Israel can lead the way
The plethora of talent in Israel, including groundbreaking scientific research, technology, and entrepreneurial state of mind, is a powerful foundation for overcoming many of our biggest challenges in the medical world today. Nevertheless, in the healthtech ecosystem there are relatively few global success stories. We are still waiting for the “Teva” of digital health or bioconvergence.
At OncoHost, our focus is precision oncology – to facilitate personalized strategies that will maximize the success of cancer treatment. For us, Israel is uniquely positioned to catalyze powerful collaboration to make change in the global precision oncology industry.
As we began planning sites for our multicenter clinical trial to assess patient response to cancer treatment using our patented diagnostics platform, PROphet, we searched for a location with leading medical research and science centers. Of course, Israel was the obvious candidate to begin our quest in revolutionizing the future of cancer care. This decision turned out to be a wise one, as our U.S. clinical trial sites stopped operating when Covid-19 hit, but our Israeli partners continued business as usual. While the pandemic significantly slowed down our research, it did not halt it. This is the perfect example of how Israeli technology is being clinically validated in Israel for global benefit.
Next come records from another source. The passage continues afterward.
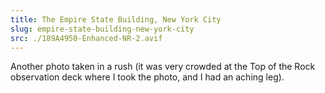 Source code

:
 ```yaml
---
title: The Empire State Building, New York City
slug: empire-state-building-new-york-city
src: ./189A4950-Enhanced-NR-2.avif
---
```

Another photo taken in a rush (it was very crowded at the Top of the Rock observation deck where I took the photo, and I had an aching leg).
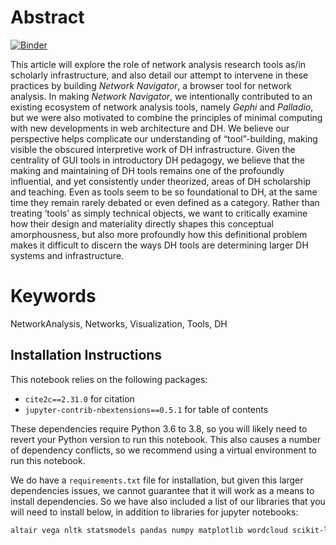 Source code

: # Abstract

[![Binder](https://mybinder.org/badge_logo.svg)](https://mybinder.org/v2/gh/jrladd/edge-cases-JDH/main?filepath=article-text.ipynb)

This article will explore the role of network analysis research tools as/in scholarly infrastructure, and also detail our attempt to intervene in these practices by building *Network Navigator*, a browser tool for network analysis. In making *Network Navigator*, we intentionally contributed to an existing ecosystem of network analysis tools, namely *Gephi* and *Palladio*, but we were also motivated to combine the principles of minimal computing with new developments in web architecture and DH. We believe our perspective helps complicate our understanding of “tool”-building, making visible the obscured interpretive work of DH infrastructure. Given the centrality of GUI tools in introductory DH pedagogy, we believe that the making and maintaining of DH tools remains one of the profoundly influential, and yet consistently under theorized, areas of DH scholarship and teaching. Even as tools seem to be so foundational to DH, at the same time they remain rarely debated or even defined as a category. Rather than treating ‘tools’ as simply technical objects, we want to critically examine how their design and materiality directly shapes this conceptual amorphousness, but also more profoundly how this definitional problem makes it difficult to discern the ways DH tools are determining larger DH systems and infrastructure.

# Keywords
NetworkAnalysis, Networks, Visualization, Tools, DH

## Installation Instructions

This notebook relies on the following packages:
- `cite2c==2.31.0` for citation
- `jupyter-contrib-nbextensions==0.5.1` for table of contents

These dependencies require Python 3.6 to 3.8, so you will likely need to revert your Python version to run this notebook. This also causes a number of dependency conflicts, so we recommend using a virtual environment to run this notebook.

We do have a `requirements.txt` file for installation, but given this larger dependencies issues, we cannot guarantee that it will work as a means to install dependencies. So we have also included a list of our libraries that you will need to install below, in addition to libraries for jupyter notebooks:

```bash
altair vega nltk statsmodels pandas numpy matplotlib wordcloud scikit-learn networkx
```

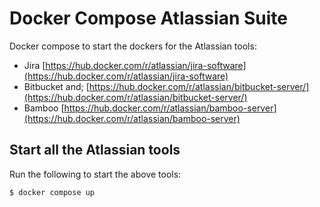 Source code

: # Docker Compose Atlassian Suite
Docker compose to start the dockers for the Atlassian tools:
- Jira [https://hub.docker.com/r/atlassian/jira-software](https://hub.docker.com/r/atlassian/jira-software)
- Bitbucket and; [https://hub.docker.com/r/atlassian/bitbucket-server/](https://hub.docker.com/r/atlassian/bitbucket-server/)
- Bamboo [https://hub.docker.com/r/atlassian/bamboo-server](https://hub.docker.com/r/atlassian/bamboo-server)

## Start all the Atlassian tools
Run the following to start the above tools:
```bash
$ docker compose up
```
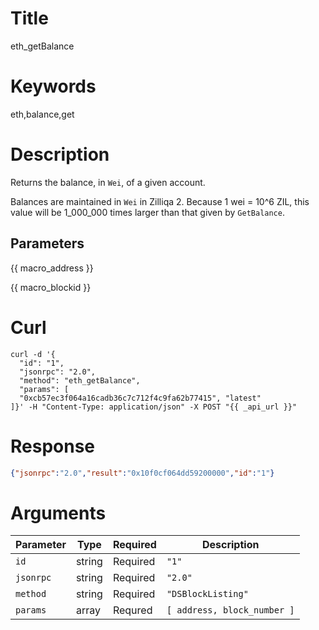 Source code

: # Title

eth_getBalance

# Keywords

eth,balance,get

# Description

Returns the balance, in `Wei`, of a given account.

Balances are maintained in `Wei` in Zilliqa 2. Because 1 wei = 10^6 ZIL, this value will be 1_000_000 times larger than that given by `GetBalance`.

## Parameters

{{ macro_address }}

{{ macro_blockid }}

# Curl

```shell
curl -d '{
  "id": "1",
  "jsonrpc": "2.0",
  "method": "eth_getBalance",
  "params": [
  "0xcb57ec3f064a16cadb36c7c712f4c9fa62b77415", "latest"
]}' -H "Content-Type: application/json" -X POST "{{ _api_url }}"
```

# Response

```json
{"jsonrpc":"2.0","result":"0x10f0cf064dd59200000","id":"1"}
```

# Arguments

| Parameter | Type   | Required | Description                 |
|-----------|--------|----------|-----------------------------|
| `id`      | string | Required | `"1"`                       |
| `jsonrpc` | string | Required | `"2.0"`                     |
| `method`  | string | Required | `"DSBlockListing"`          |
| `params`  | array  | Requred  | `[ address, block_number ]` |
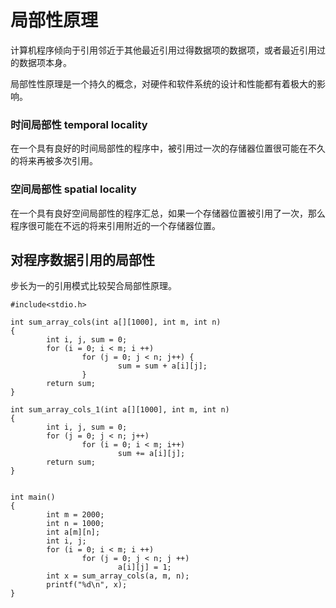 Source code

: # 局部性原理

计算机程序倾向于引用邻近于其他最近引用过得数据项的数据项，或者最近引用过的数据项本身。

局部性性原理是一个持久的概念，对硬件和软件系统的设计和性能都有着极大的影响。

### 时间局部性 temporal locality

在一个具有良好的时间局部性的程序中，被引用过一次的存储器位置很可能在不久的将来再被多次引用。

### 空间局部性 spatial locality

在一个具有良好空间局部性的程序汇总，如果一个存储器位置被引用了一次，那么程序很可能在不远的将来引用附近的一个存储器位置。

## 对程序数据引用的局部性

步长为一的引用模式比较契合局部性原理。

```
#include<stdio.h>

int sum_array_cols(int a[][1000], int m, int n)
{
        int i, j, sum = 0;
        for (i = 0; i < m; i ++)
                for (j = 0; j < n; j++) {
                        sum = sum + a[i][j];
                }
        return sum;
}

int sum_array_cols_1(int a[][1000], int m, int n)
{
        int i, j, sum = 0;
        for (j = 0; j < n; j++)
                for (i = 0; i < m; i++)
                        sum += a[i][j];
        return sum;
}


int main()
{
        int m = 2000;
        int n = 1000;
        int a[m][n];
        int i, j;
        for (i = 0; i < m; i ++)
                for (j = 0; j < n; j ++)
                        a[i][j] = 1;
        int x = sum_array_cols(a, m, n);
        printf("%d\n", x);
}
```

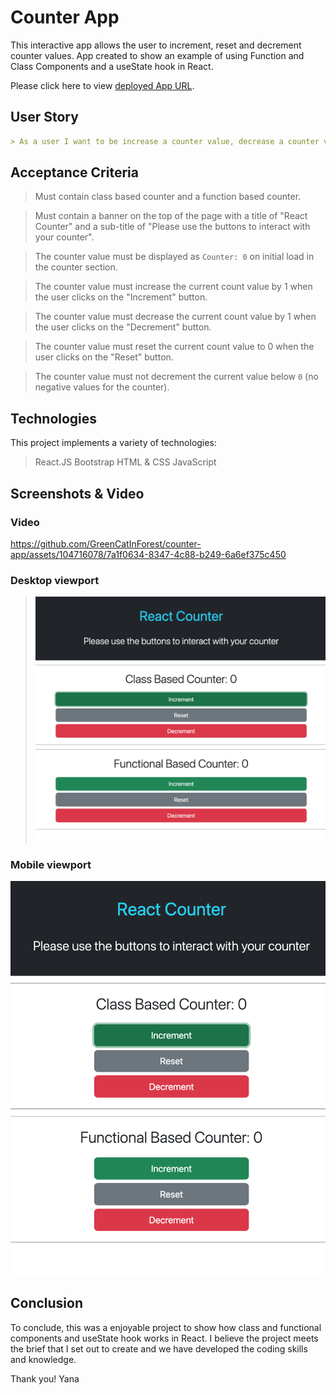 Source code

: # Counter App

This interactive app allows the user to increment, reset and decrement counter values. App created to show an example of using Function and Class Components and a useState hook in React.

Please click here to view [deployed App URL](https://counter-app-react-sigma.vercel.app/).

## User Story

```md
> As a user I want to be increase a counter value, decrease a counter value up to 0, and reset a counter value to 0.
```

## Acceptance Criteria

> Must contain class based counter and a function based counter.

> Must contain a banner on the top of the page with a title of "React Counter" and a sub-title of "Please use the buttons to interact with your counter".

> The counter value must be displayed as `Counter: 0` on initial load in the counter section.

> The counter value must increase the current count value by 1 when the user clicks on the "Increment" button.

> The counter value must decrease the current count value by 1 when the user clicks on the "Decrement" button.

> The counter value must reset the current count value to 0 when the user clicks on the "Reset" button.

> The counter value must not decrement the current value below `0` (no negative values for the counter).

## Technologies

This project implements a variety of technologies:

> React.JS
> Bootstrap
> HTML & CSS
> JavaScript

## Screenshots & Video

### Video


https://github.com/GreenCatInForest/counter-app/assets/104716078/7a1f0634-8347-4c88-b249-6a6ef375c450


### Desktop viewport

> ![experience-page](./src/accets/image/screenshot-desctop.png)

### Mobile viewport

![experience-page](./src/accets/image/screenshot-mobile.png)

## Conclusion

To conclude, this was a enjoyable project to show how class and functional components and useState hook works in React. I believe the project meets the brief that I set out to create and we have developed the coding skills and knowledge.

Thank you! 
Yana

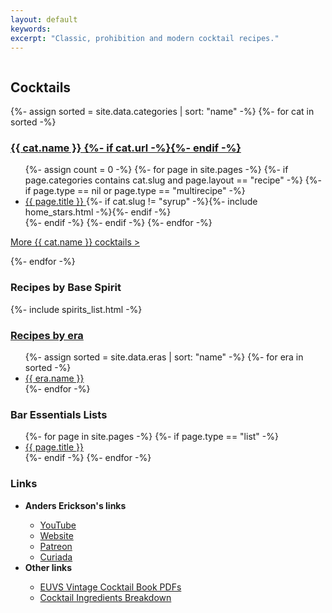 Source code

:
 ```yaml
---
layout: default
keywords:
excerpt: "Classic, prohibition and modern cocktail recipes."
---
```


<div class="row">
    <div class="two-thirds column"> 
        <h2>Cocktails</h2>
        {%- assign sorted = site.data.categories | sort: "name" -%}
        {%- for cat in sorted -%}
        <h3><a href="category/{{ cat.slug }}_cocktails.html">{{ cat.name }} {%- if cat.url -%}<img src="{{ cat.url }}" alt="" class="category_icon_small">{%- endif -%}</a></h3>
        <ul class="home_list">
        {%- assign count = 0 -%}
        {%- for page in site.pages -%}
            {%- if page.categories contains cat.slug and page.layout == "recipe" -%}
            {%- if page.type == nil or page.type == "multirecipe" -%}
            <li class="home_list_item">
                <a href="{{ page.url | prepend: site.baseurl }}">
                {{ page.title }}
                </a>
                {%- if cat.slug != "syrup" -%}{%- include home_stars.html -%}{%- endif -%}
            </li>
            {%- endif -%}
            {%- endif -%}
        {%- endfor -%}
        </ul>
        <p class="more"><a href="category/{{ cat.slug }}_cocktails.html">More {{ cat.name }} cocktails ></a></p>
        {%- endfor -%}
    </div><!-- /div 2/3 -->
    <div class="one-third column">
        <h3>Recipes by Base Spirit</h3>
        {%- include spirits_list.html -%}
        <h3><a href="/cocktails/era/">Recipes by era</a></h3>
        <ul>
        {%- assign sorted = site.data.eras | sort: "name" -%}
        {%- for era in sorted -%}
            <li><a href="era/{{ era.slug }}.html">{{ era.name }}</a></li>
        {%- endfor -%}
        </ul>
        <h3>Bar Essentials Lists</h3>
        <ul>
        {%- for page in site.pages -%}
            {%- if page.type == "list" -%}
            <li><a href="{{ page.url | prepend: site.baseurl }}">
                {{ page.title }}
            </a></li>
            {%- endif -%}
        {%- endfor -%}
        </ul>
        <h3>Links</h3>
        <ul>
            <li><strong>Anders Erickson's links</strong></li>
            <ul>
                <li><a href="https://www.youtube.com/@AndersErickson/videos" target="_blank">YouTube</a></li>
                <li><a href="https://www.anderserickson.com/" target="_blank">Website</a></li>
                <li><a href="https://www.patreon.com/anderserickson/posts" target="_blank">Patreon</a></li>
                <li><a href="https://curiada.com/collections/anders-erickson-spirits-collection" target="_blank">Curiada</a></li>
            </ul>
            <li><strong>Other links</strong></li>
            <ul>
                <li><a href="https://euvs-vintage-cocktail-books.cld.bz/" target="_blank">EUVS Vintage Cocktail Book PDFs</a></li>
                <li><a href="./AndersEricksonCocktailsList.numbers" target="_blank">Cocktail Ingredients Breakdown</a></li>
            </ul>
        </ul>
    </div><!-- /div 1/3 -->

</div><!-- /div row -->
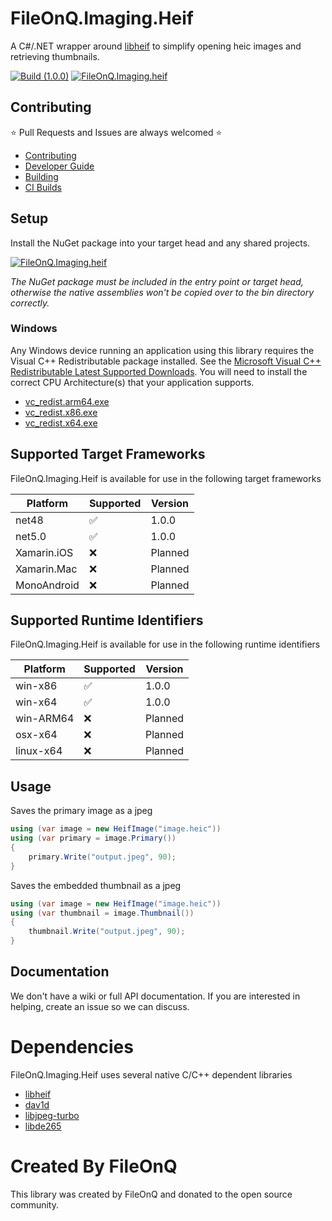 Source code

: # FileOnQ.Imaging.Heif
A C#/.NET wrapper around [libheif](https://github.com/strukturag/libheif) to simplify opening heic images and retrieving thumbnails.

<!-- Add all badges here such as CI Build, wiki, etc. -->
[![Build (1.0.0)](https://github.com/FileOnQ/Imaging.Heif/actions/workflows/build_main.yml/badge.svg?branch=main)](https://github.com/FileOnQ/Imaging.Heif/actions/workflows/build_main.yml)
[![FileOnQ.Imaging.heif](https://img.shields.io/badge/NuGet-FileOnQ.Imaging.Heif-blue.svg)](https://www.nuget.org/packages/FileOnQ.Imaging.Heif)

## Contributing
⭐ Pull Requests and Issues are always welcomed ⭐
* [Contributing](CONTRIBUTING.md)
* [Developer Guide](DEVELOPER_GUIDE.md)
* [Building](BUILDING.md)
* [CI Builds](CI_BUILDS.md)

## Setup
Install the NuGet package into your target head and any shared projects.

[![FileOnQ.Imaging.heif](https://img.shields.io/badge/NuGet-FileOnQ.Imaging.Heif-blue.svg)](https://www.nuget.org/packages/FileOnQ.Imaging.Heif)

*The NuGet package must be included in the entry point or target head, otherwise the native assemblies won't be copied over to the bin directory correctly.*

### Windows
Any Windows device running an application using this library requires the Visual C++ Redistributable package installed. See the [Microsoft Visual C++ Redistributable Latest Supported Downloads](https://docs.microsoft.com/en-us/cpp/windows/latest-supported-vc-redist). You will need to install the correct CPU Architecture(s) that your application supports. 
* [vc_redist.arm64.exe](https://aka.ms/vs/17/release/vc_redist.arm64.exe)
* [vc_redist.x86.exe](https://aka.ms/vs/17/release/vc_redist.x86.exe)
* [vc_redist.x64.exe](https://aka.ms/vs/17/release/vc_redist.x64.exe)

## Supported Target Frameworks
FileOnQ.Imaging.Heif is available for use in the following target frameworks

| Platform         | Supported | Version                 |
|------------------|-----------|-------------------------|
| net48            | ✅        | 1.0.0                   |
| net5.0           | ✅        | 1.0.0                   |
| Xamarin.iOS      | ❌        | Planned                 |
| Xamarin.Mac      | ❌        | Planned                 |
| MonoAndroid      | ❌        | Planned                 |


## Supported Runtime Identifiers
FileOnQ.Imaging.Heif is available for use in the following runtime identifiers

| Platform         | Supported | Version                 |
|------------------|-----------|-------------------------|
| win-x86          | ✅        | 1.0.0                   |
| win-x64          | ✅        | 1.0.0                   |
| win-ARM64        | ❌        | Planned                 |
| osx-x64          | ❌        | Planned                 |
| linux-x64        | ❌        | Planned                 |

## Usage
Saves the primary image as a jpeg

```c#
using (var image = new HeifImage("image.heic"))
using (var primary = image.Primary())
{
    primary.Write("output.jpeg", 90);
}
```

Saves the embedded thumbnail as a jpeg

```c#
using (var image = new HeifImage("image.heic"))
using (var thumbnail = image.Thumbnail())
{
    thumbnail.Write("output.jpeg", 90);
}
```

## Documentation
We don't have a wiki or full API documentation. If you are interested in helping, create an issue so we can discuss.

# Dependencies
FileOnQ.Imaging.Heif uses several native C/C++ dependent libraries
* [libheif](https://github.com/strukturag/libheif)
* [dav1d](https://code.videolan.org/videolan/dav1d)
* [libjpeg-turbo](https://github.com/libjpeg-turbo/libjpeg-turbo)
* [libde265](https://github.com/strukturag/libde265)

# Created By FileOnQ
This library was created by FileOnQ and donated to the open source community.
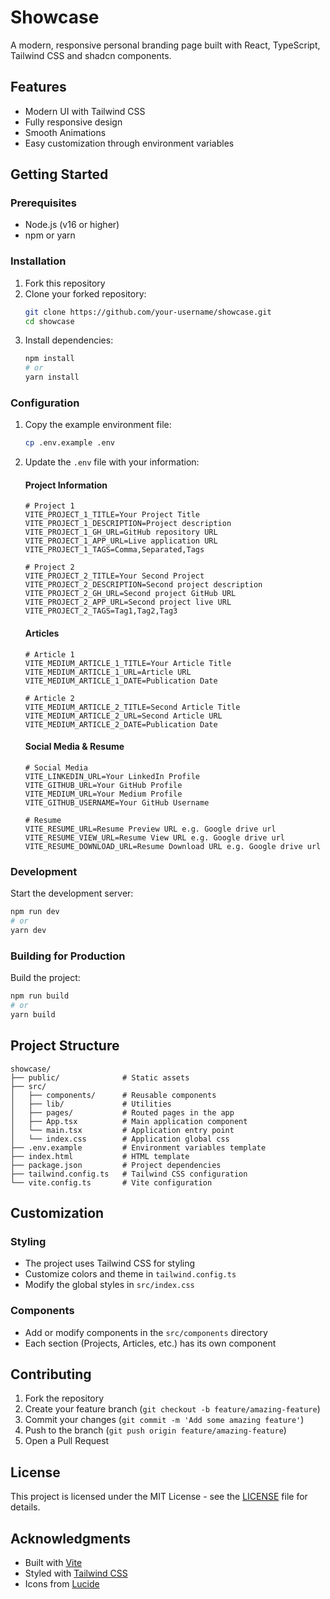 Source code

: # Showcase

A modern, responsive personal branding page built with React, TypeScript, Tailwind CSS and shadcn components.

## Features

- Modern UI with Tailwind CSS
- Fully responsive design
- Smooth Animations
- Easy customization through environment variables

## Getting Started

### Prerequisites

- Node.js (v16 or higher)
- npm or yarn

### Installation

1. Fork this repository
2. Clone your forked repository:
   ```bash
   git clone https://github.com/your-username/showcase.git
   cd showcase
   ```
3. Install dependencies:
   ```bash
   npm install
   # or
   yarn install
   ```

### Configuration

1. Copy the example environment file:
   ```bash
   cp .env.example .env
   ```

2. Update the `.env` file with your information:

   #### Project Information
   ```env
   # Project 1
   VITE_PROJECT_1_TITLE=Your Project Title
   VITE_PROJECT_1_DESCRIPTION=Project description
   VITE_PROJECT_1_GH_URL=GitHub repository URL
   VITE_PROJECT_1_APP_URL=Live application URL
   VITE_PROJECT_1_TAGS=Comma,Separated,Tags

   # Project 2
   VITE_PROJECT_2_TITLE=Your Second Project
   VITE_PROJECT_2_DESCRIPTION=Second project description
   VITE_PROJECT_2_GH_URL=Second project GitHub URL
   VITE_PROJECT_2_APP_URL=Second project live URL
   VITE_PROJECT_2_TAGS=Tag1,Tag2,Tag3
   ```

   #### Articles
   ```env
   # Article 1
   VITE_MEDIUM_ARTICLE_1_TITLE=Your Article Title
   VITE_MEDIUM_ARTICLE_1_URL=Article URL
   VITE_MEDIUM_ARTICLE_1_DATE=Publication Date

   # Article 2
   VITE_MEDIUM_ARTICLE_2_TITLE=Second Article Title
   VITE_MEDIUM_ARTICLE_2_URL=Second Article URL
   VITE_MEDIUM_ARTICLE_2_DATE=Publication Date
   ```

   #### Social Media & Resume
   ```env
   # Social Media
   VITE_LINKEDIN_URL=Your LinkedIn Profile
   VITE_GITHUB_URL=Your GitHub Profile
   VITE_MEDIUM_URL=Your Medium Profile
   VITE_GITHUB_USERNAME=Your GitHub Username

   # Resume
   VITE_RESUME_URL=Resume Preview URL e.g. Google drive url
   VITE_RESUME_VIEW_URL=Resume View URL e.g. Google drive url
   VITE_RESUME_DOWNLOAD_URL=Resume Download URL e.g. Google drive url
   ```

### Development

Start the development server:
```bash
npm run dev
# or
yarn dev
```

### Building for Production

Build the project:
```bash
npm run build
# or
yarn build
```

## Project Structure

```
showcase/
├── public/              # Static assets
├── src/
│   ├── components/      # Reusable components
│   ├── lib/             # Utilities
│   ├── pages/           # Routed pages in the app
│   ├── App.tsx          # Main application component
│   └── main.tsx         # Application entry point
│   └── index.css        # Application global css
├── .env.example         # Environment variables template
├── index.html           # HTML template
├── package.json         # Project dependencies
├── tailwind.config.ts   # Tailwind CSS configuration
└── vite.config.ts       # Vite configuration
```

## Customization

### Styling
- The project uses Tailwind CSS for styling
- Customize colors and theme in `tailwind.config.ts`
- Modify the global styles in `src/index.css`

### Components
- Add or modify components in the `src/components` directory
- Each section (Projects, Articles, etc.) has its own component

## Contributing

1. Fork the repository
2. Create your feature branch (`git checkout -b feature/amazing-feature`)
3. Commit your changes (`git commit -m 'Add some amazing feature'`)
4. Push to the branch (`git push origin feature/amazing-feature`)
5. Open a Pull Request

## License

This project is licensed under the MIT License - see the [LICENSE](LICENSE) file for details.

## Acknowledgments

- Built with [Vite](https://vitejs.dev/)
- Styled with [Tailwind CSS](https://tailwindcss.com/)
- Icons from [Lucide](https://lucide.dev/)
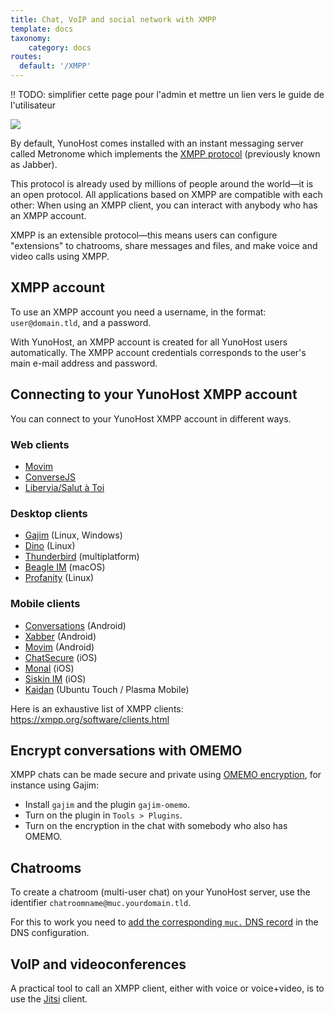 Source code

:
 ```yaml
---
title: Chat, VoIP and social network with XMPP
template: docs
taxonomy:
    category: docs
routes:
  default: '/XMPP'
---
```


!! TODO: simplifier cette page pour l'admin et mettre un lien vers le guide de l'utilisateur

![](image://XMPP_logo.png?resize=100)

By default, YunoHost comes installed with an instant messaging server called Metronome which implements the [XMPP protocol](https://en.wikipedia.org/wiki/Extensible_Messaging_and_Presence_Protocol) (previously known as Jabber).

This protocol is already used by millions of people around the world—it is an open protocol.
All applications based on XMPP are compatible with each other: When using an XMPP client, you can interact with anybody who has an XMPP account.

XMPP is an extensible protocol—this means users can configure "extensions" to chatrooms, share messages and files, and make voice and video calls using XMPP.

## XMPP account

To use an XMPP account you need a username, in the format: `user@domain.tld`, and a password.

With YunoHost, an XMPP account is created for all YunoHost users automatically.
The XMPP account credentials corresponds to the user's main e-mail address and password.

## Connecting to your YunoHost XMPP account

You can connect to your YunoHost XMPP account in different ways.

### Web clients

- [Movim](https://movim.eu)
- [ConverseJS](https://conversejs.org/)
- [Libervia/Salut à Toi](https://salut-a-toi.org/)

### Desktop clients

- [Gajim](https://gajim.org/) (Linux, Windows)
- [Dino](https://dino.im) (Linux)
- [Thunderbird](https://www.thunderbird.net/fr/) (multiplatform)
- [Beagle IM](https://beagle.im/) (macOS)
- [Profanity](https://profanity-im.github.io/) (Linux)

### Mobile clients

- [Conversations](https://conversations.im/) (Android)
- [Xabber](https://xabber.com) (Android)
- [Movim](https://movim.eu) (Android)
- [ChatSecure](https://chatsecure.org/) (iOS)
- [Monal](https://monal.im/) (iOS)
- [Siskin IM](https://siskin.im/) (iOS)
- [Kaidan](https://www.kaidan.im/) (Ubuntu Touch / Plasma Mobile)

Here is an exhaustive list of XMPP clients: https://xmpp.org/software/clients.html

## Encrypt conversations with OMEMO

XMPP chats can be made secure and private using [OMEMO encryption](https://xmpp.org/extensions/xep-0384.html), for instance using Gajim:
- Install `gajim` and the plugin `gajim-omemo`.
- Turn on the plugin in `Tools > Plugins`.
- Turn on the encryption in the chat with somebody who also has OMEMO.

## Chatrooms

To create a chatroom (multi-user chat) on your YunoHost server, use the identifier `chatroomname@muc.yourdomain.tld`.

For this to work you need to [add the corresponding `muc.` DNS record](/dns_config) in the DNS configuration.

## VoIP and videoconferences

A practical tool to call an XMPP client, either with voice or voice+video, is to use the [Jitsi](https://jitsi.org/) client.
When it comes to biomarker development, Israel’s integrated health system, advanced medicine, ‘early’ adoption culture and state-of-the-art medical informatics are a treasure trove. On the flip side, we see many small companies here struggling to secure funding, and usually raise at a significant discount compared to similar companies in the U.S. It’s a struggle to navigate the complex, fragmented healthcare ecosystem in the U.S., and operating an expensive clinical development plan required to commercialize a biomarker product can be challenging. It was recently estimated that the cost of developing and commercializing just one diagnostic tool costs a whopping $100 million. But how many companies can raise that kind of money?
This even further highlights the need to combine our efforts.
Imagine a biomarker company that has a full pipeline of technologies, including multiple solutions for different indications and stages of cancer. Such a company could greatly benefit from the advantages of the Israeli ecosystem - lower labor costs combined with excellent science and access to high-quality data. This would optimize the company’s clinical development, marketing, and sales budgets plus reduce the risk of total failure for investors.
A choice now lies before us. We can either work individually to get ahead or work together as a collective to reach the moon. I believe that the latter is the right approach.
Israel should and will play a significant role in rewriting the standard of cancer care and precision oncology. We need to start building a different infrastructure for diagnostics development from what is utilized in drug development.
Let us set aside our egos and work together toward making an impact on cancer patients worldwide. We can truly shift the future of cancer care if we decide to work together to develop life-saving innovations. The time is now.